Text Indexing for Simple Regular Expressions
Hideo Bannai, Philip Bille, Inge Li Gørtz, Gad M. Landau,
Gonzalo Navarro, Nicola Prezza, Teresa Anna Steiner, and Simon Rumle Tarnow
We study the problem of indexing a text T[1..n] in Sigma^n so that,
later, given a query regular expression pattern R of size m=|R|,
we can report all the occ substrings T[i..j] of T matching
R. The problem is known to be hard for arbitrary patterns R, so
in this paper we consider the following two types of patterns. (1)
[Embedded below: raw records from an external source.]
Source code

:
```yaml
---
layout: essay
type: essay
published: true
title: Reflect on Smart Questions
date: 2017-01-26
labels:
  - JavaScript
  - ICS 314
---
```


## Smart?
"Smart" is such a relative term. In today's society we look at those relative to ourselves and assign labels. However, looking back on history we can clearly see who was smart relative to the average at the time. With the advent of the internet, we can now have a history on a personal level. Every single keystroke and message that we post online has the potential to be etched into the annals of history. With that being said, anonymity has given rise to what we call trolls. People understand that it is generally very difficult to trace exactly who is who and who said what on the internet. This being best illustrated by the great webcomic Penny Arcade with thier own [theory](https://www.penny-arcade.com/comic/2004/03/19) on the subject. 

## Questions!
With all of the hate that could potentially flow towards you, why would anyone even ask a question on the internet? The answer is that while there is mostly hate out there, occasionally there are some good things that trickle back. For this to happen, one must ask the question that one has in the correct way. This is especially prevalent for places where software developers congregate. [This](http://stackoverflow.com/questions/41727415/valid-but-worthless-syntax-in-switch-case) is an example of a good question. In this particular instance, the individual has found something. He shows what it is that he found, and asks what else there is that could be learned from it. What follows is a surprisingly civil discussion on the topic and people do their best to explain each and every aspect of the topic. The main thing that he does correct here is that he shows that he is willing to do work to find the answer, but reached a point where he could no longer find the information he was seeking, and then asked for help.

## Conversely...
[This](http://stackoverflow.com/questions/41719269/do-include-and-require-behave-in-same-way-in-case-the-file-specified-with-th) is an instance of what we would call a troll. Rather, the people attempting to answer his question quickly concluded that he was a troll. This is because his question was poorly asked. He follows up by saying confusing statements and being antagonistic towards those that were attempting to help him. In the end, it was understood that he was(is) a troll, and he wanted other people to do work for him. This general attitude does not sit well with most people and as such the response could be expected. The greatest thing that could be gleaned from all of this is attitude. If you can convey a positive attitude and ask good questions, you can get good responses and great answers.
Character-class Kleene-star patterns of the form P_1 D^* P_2,
where P_1 and P_2 are strings and D = \{c_1, ..., c_k\}
subset of Sigma is a character-class that is shorthand for the
regular expression (c_1 | c_2 | ... | c_k). (2) String
Kleene-star patterns of the form P_1 P^* P_2 where P,
P_1 and P_2 are strings. In case (1), we describe an index of
O(n log^(1+e) n) space (for any constant e > 0)
solving queries in time O(m + log n / log log n + occ) on
constant-sized alphabets. We also describe a more general solution working on
any alphabet size. This result is conditioned on the existence of an
anchor: a character of P_1P_2 that does not belong to D.
We justify this assumption by proving that if an anchor is not present, no
efficient indexing solution can exist unless the Set Disjointness Conjecture
fails. In case (2), we describe an index of size O(n) answering queries
in time O(m + (occ+1) log^e n) on any alphabet size.